_WHAT YOU ARE ASKED TO DO_
The expected answer is every line of the material that contains the word "可以调用".

_DATA LISTING_
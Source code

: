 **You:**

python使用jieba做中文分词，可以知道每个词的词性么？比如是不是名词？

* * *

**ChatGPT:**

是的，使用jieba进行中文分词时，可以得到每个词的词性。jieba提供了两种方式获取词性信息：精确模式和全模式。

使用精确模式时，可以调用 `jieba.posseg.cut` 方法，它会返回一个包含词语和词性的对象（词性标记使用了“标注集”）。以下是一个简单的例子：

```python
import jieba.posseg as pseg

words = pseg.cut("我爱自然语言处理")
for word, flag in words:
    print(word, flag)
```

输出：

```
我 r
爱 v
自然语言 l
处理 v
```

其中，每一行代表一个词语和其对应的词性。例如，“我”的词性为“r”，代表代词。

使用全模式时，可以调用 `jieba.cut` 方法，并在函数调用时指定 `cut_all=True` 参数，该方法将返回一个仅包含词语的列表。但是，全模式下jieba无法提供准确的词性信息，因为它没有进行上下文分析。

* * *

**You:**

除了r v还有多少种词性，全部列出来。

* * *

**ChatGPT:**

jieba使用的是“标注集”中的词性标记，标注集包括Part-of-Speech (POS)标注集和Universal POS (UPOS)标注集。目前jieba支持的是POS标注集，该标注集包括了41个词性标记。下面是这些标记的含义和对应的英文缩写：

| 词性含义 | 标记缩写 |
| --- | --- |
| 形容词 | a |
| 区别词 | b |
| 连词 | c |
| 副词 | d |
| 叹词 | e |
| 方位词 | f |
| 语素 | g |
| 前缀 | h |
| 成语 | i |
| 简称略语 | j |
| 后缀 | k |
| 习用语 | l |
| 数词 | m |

_SOLUTION TO THE PROBLEM_
使用精确模式时，可以调用 `jieba.posseg.cut` 方法，它会返回一个包含词语和词性的对象（词性标记使用了“标注集”）。以下是一个简单的例子：
使用全模式时，可以调用 `jieba.cut` 方法，并在函数调用时指定 `cut_all=True` 参数，该方法将返回一个仅包含词语的列表。但是，全模式下jieba无法提供准确的词性信息，因为它没有进行上下文分析。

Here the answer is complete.